How to complete this task. Filter the entries down to the lines holding "void", then copy those lines.

Records from a data source.
»»

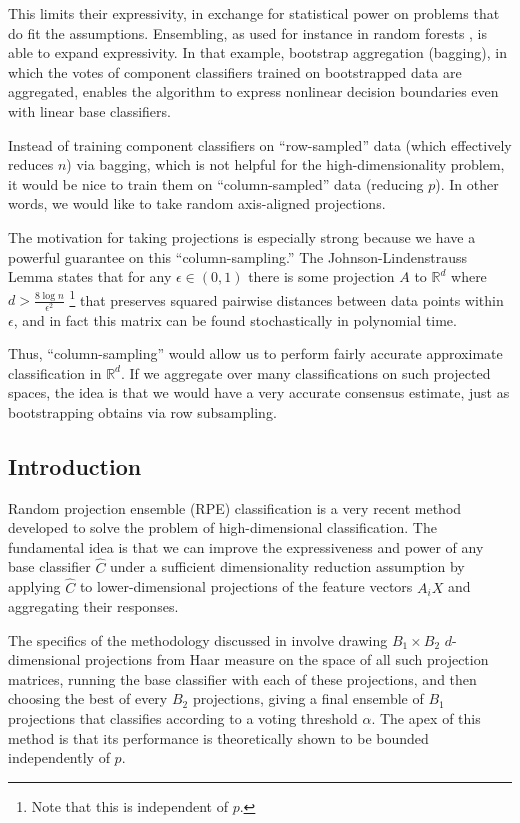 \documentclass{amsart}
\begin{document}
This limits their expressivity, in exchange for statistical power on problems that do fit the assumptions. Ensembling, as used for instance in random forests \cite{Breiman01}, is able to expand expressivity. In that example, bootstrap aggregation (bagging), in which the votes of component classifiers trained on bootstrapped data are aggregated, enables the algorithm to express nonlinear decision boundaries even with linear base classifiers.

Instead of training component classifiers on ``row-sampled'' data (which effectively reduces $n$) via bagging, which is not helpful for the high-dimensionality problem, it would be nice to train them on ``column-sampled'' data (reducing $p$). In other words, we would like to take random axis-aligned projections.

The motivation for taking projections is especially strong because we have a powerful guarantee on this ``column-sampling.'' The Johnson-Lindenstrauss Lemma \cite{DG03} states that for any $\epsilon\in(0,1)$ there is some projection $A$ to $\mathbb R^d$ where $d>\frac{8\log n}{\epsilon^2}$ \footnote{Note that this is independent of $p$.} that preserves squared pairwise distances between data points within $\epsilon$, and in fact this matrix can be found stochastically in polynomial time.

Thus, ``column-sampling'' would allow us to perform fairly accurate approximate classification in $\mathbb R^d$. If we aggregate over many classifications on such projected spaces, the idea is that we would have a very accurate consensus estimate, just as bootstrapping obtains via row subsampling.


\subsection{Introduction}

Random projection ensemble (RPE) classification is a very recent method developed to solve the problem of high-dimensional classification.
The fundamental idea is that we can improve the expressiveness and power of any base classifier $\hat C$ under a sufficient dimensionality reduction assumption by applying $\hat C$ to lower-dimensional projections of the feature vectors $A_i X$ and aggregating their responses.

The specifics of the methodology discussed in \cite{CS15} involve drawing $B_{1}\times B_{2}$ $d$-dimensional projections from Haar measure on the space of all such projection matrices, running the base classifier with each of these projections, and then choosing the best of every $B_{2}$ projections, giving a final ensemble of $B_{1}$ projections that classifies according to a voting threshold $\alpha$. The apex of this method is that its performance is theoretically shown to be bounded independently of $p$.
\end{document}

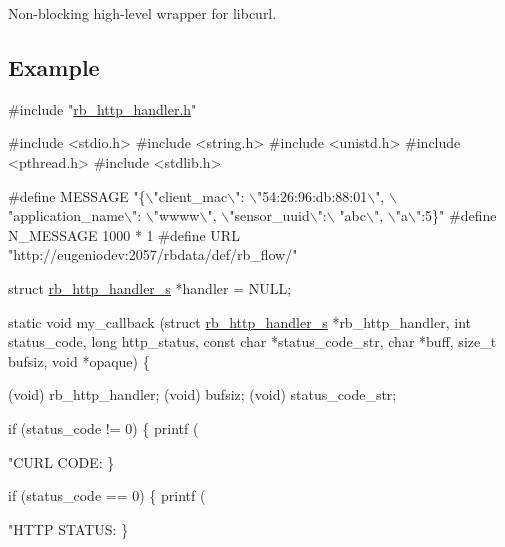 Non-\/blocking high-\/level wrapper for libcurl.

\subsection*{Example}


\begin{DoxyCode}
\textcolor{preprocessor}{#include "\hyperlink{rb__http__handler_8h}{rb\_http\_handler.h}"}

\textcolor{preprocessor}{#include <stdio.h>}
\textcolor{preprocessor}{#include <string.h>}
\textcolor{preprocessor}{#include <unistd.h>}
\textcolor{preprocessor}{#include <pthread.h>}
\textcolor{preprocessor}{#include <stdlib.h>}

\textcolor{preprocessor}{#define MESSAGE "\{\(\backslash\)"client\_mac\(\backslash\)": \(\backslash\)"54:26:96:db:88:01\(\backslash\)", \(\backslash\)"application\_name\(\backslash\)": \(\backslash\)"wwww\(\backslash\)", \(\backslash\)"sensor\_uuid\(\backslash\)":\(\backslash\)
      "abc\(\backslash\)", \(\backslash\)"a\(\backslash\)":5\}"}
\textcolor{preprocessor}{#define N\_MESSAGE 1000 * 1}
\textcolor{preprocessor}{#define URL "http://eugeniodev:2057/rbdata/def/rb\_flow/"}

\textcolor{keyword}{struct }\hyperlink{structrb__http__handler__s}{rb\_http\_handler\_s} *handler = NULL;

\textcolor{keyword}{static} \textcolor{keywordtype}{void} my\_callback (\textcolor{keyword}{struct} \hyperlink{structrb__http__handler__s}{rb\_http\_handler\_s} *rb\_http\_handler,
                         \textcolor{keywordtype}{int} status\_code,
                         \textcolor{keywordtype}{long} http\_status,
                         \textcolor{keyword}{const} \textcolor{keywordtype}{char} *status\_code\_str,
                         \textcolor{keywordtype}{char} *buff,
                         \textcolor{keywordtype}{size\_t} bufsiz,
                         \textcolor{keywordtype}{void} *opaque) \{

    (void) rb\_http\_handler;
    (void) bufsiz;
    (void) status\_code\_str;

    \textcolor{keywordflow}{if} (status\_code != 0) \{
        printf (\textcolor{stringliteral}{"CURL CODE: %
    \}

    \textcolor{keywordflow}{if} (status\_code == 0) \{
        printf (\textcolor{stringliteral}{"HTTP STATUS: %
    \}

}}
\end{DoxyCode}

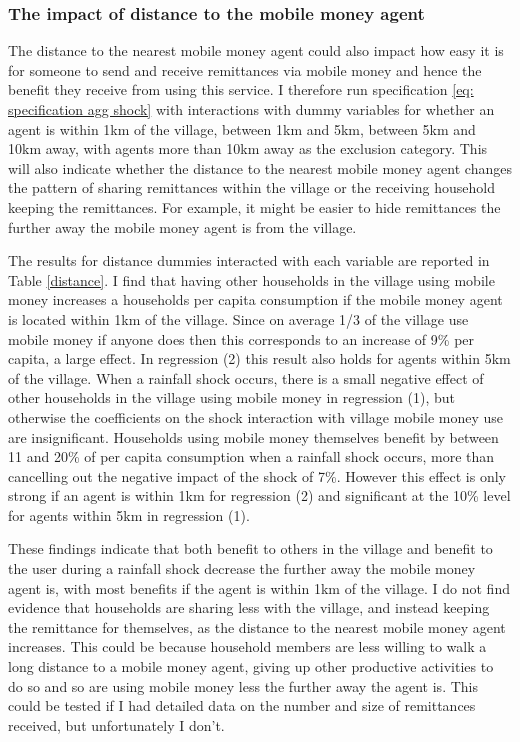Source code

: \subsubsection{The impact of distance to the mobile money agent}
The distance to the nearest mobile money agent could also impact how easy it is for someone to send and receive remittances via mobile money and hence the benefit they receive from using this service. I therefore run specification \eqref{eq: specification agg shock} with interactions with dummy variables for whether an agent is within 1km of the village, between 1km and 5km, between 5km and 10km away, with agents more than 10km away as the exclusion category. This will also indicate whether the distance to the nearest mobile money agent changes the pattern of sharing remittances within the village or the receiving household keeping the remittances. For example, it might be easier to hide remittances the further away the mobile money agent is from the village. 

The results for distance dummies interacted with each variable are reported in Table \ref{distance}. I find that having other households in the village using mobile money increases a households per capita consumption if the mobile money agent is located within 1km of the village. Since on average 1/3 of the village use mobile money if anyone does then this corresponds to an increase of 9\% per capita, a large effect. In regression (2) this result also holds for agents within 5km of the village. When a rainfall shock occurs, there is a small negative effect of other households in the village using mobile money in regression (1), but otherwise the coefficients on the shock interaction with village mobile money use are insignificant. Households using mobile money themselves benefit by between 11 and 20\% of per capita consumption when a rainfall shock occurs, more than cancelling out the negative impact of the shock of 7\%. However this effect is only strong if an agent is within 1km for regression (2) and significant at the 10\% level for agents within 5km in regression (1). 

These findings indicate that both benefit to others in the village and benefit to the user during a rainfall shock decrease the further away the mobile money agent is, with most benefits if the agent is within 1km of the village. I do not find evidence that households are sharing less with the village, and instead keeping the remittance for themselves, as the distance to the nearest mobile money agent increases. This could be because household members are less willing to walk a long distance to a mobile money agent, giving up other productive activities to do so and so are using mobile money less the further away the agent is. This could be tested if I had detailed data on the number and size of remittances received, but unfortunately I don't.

««

Final answer.
\textcolor{keyword}{static} \textcolor{keywordtype}{void} my\_callback (\textcolor{keyword}{struct} \hyperlink{structrb__http__handler__s}{rb\_http\_handler\_s} *rb\_http\_handler,
                         \textcolor{keywordtype}{void} *opaque) \{
    (void) rb\_http\_handler;
    (void) bufsiz;
    (void) status\_code\_str;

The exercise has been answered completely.